Kafka Yayınevi
Gece Denizi
Gece Denizi
Teslim alım stok durumu yüklenemedi
Elli üç yaşındaki Servi'ye göre, şu “yaşamak meselesi” haddinden fazla abartılıyor. Ağrıyan ve tutukluluk eden dizlerle kendinden ayrılmış, yaşlılık belli ki gözleri korkutmuş, malum zamanı beklemektense bir hâl bakımının olması daha muhtemel görünmektedir. Yaşadığı şehirden çok yardımla bir yere gidişme ânında rapor edilen anların gösterimini garantiye almak istercesine bir defter çoğaltmaya başlar.

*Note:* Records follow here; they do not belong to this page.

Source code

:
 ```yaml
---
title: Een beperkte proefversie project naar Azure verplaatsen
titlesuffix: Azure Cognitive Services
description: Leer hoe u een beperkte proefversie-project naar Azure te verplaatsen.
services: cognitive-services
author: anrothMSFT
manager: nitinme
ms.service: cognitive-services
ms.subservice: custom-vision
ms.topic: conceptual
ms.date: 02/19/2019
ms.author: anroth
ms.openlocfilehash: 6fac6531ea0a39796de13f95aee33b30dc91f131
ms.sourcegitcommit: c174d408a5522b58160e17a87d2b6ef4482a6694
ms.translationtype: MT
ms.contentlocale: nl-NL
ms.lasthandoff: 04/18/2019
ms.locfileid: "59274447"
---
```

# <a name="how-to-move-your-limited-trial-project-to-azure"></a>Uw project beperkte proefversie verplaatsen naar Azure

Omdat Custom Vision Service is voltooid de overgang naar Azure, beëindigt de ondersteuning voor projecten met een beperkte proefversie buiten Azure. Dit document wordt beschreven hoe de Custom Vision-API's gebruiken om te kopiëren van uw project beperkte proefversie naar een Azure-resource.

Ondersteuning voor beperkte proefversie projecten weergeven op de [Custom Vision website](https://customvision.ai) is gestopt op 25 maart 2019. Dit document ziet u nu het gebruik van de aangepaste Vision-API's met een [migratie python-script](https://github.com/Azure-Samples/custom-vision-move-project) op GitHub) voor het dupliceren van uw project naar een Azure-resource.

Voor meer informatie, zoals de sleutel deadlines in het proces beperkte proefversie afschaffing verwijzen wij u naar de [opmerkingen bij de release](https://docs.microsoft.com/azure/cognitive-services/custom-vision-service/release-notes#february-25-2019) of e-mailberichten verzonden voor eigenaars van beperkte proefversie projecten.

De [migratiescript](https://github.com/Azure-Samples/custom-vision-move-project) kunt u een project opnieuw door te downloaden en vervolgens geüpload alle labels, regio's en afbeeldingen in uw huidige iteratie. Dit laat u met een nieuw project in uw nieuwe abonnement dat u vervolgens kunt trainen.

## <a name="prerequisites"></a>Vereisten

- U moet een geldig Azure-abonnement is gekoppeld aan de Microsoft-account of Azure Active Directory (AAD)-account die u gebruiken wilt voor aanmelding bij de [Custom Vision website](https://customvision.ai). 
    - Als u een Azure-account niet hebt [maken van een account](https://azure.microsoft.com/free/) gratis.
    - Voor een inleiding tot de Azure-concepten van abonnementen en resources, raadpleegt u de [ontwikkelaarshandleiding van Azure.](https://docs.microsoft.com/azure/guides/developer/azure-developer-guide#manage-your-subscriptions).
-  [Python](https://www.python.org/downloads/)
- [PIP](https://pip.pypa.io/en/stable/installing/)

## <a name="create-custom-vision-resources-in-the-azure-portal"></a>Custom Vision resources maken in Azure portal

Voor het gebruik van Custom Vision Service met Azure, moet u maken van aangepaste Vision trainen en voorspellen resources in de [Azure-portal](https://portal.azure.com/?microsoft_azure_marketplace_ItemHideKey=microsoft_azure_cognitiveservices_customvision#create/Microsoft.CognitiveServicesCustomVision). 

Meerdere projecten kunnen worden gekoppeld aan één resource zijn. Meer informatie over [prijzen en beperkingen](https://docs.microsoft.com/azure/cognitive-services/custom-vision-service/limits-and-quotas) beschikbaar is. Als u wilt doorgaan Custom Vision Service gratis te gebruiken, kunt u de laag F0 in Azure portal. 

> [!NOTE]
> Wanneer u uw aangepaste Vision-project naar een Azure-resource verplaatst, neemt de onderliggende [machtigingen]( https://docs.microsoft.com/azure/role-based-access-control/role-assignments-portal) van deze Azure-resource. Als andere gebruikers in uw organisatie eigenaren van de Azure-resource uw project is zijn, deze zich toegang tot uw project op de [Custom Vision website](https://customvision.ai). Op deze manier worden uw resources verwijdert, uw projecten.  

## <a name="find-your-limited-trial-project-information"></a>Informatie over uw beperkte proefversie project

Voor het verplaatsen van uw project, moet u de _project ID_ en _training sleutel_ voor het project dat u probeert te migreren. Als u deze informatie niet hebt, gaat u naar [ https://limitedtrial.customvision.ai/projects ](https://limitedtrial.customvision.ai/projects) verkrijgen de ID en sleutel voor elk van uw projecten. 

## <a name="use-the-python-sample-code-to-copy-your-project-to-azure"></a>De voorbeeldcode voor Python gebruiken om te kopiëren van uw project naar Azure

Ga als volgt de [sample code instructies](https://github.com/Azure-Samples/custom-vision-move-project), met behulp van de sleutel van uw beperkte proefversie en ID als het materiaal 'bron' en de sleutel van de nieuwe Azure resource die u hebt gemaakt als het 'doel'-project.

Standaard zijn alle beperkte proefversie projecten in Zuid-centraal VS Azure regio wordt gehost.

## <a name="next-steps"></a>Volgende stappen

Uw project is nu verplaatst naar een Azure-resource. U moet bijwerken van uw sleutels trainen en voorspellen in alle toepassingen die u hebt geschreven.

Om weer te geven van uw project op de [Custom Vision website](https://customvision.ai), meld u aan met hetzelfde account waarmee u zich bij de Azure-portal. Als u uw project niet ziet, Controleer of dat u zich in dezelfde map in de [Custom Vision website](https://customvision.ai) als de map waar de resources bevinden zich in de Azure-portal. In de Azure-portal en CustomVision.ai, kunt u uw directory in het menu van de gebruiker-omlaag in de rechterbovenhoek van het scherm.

Ancak asıl konu ondaki bu sürekli güvenliksizlik duygusu değil, kendini bileli yüzleşmekten kaçındığı bir gerçekliğin gözlerinin içine bakmaktır: “Keşfettiğim bir şey var, bence önemli bir mevzu, giderayak onu odaya yatırıyorum demek: Şu anda bizim güya 'biricik' hayatlarımız var ya, gökler sıkıntısından patlayıp elde ettiğinizden beri elde edilen tek bir plaktan mütevellitmiş, onu (toprak, çarpma ya da kopan, bize daha uygun bir hammaddedir, bunu herkes) Bilir).Aklıma çengel gibi takılıp kalan anıları yan yana dizdim, sonra da kutsal metinlere, efsanelere, masallara, ağtlara, halk söylencelerine bakıldıkça küçük ya da büyük parçalardaki temsillerinde çalındı fark ettim... Huyum kurusun, inadım kaldı mu ne yel ne de sel almak beni bir davadan yine öyle olacak, ayakta bu zorbalığa kafa tutmak için ayaktayım. İstanbul'da Güneydoğu'ya uzanan bu efsunlu “defter”, ekonomik topraklara ait masalların, mitlerin, süreçlerin ve karanlık kahkahaların, var oluşumuzdan bu yana bitimsiz bir esrimeyle dinlediğimiz öykünün edebiyatına dönüşünü kutlayan bir metin. "Dinlediğim ve ruhum bile duymadan bir parçasının olduğu onca anlatının tam olarak göreceğim bu defteri. Masallara karışmış masalımı anlatacağım. Kimse çocuğunun doğasına ilişip okumayı istemeyecek belki ama bundan bana ne, bir kere de benden sonra tufan olsun."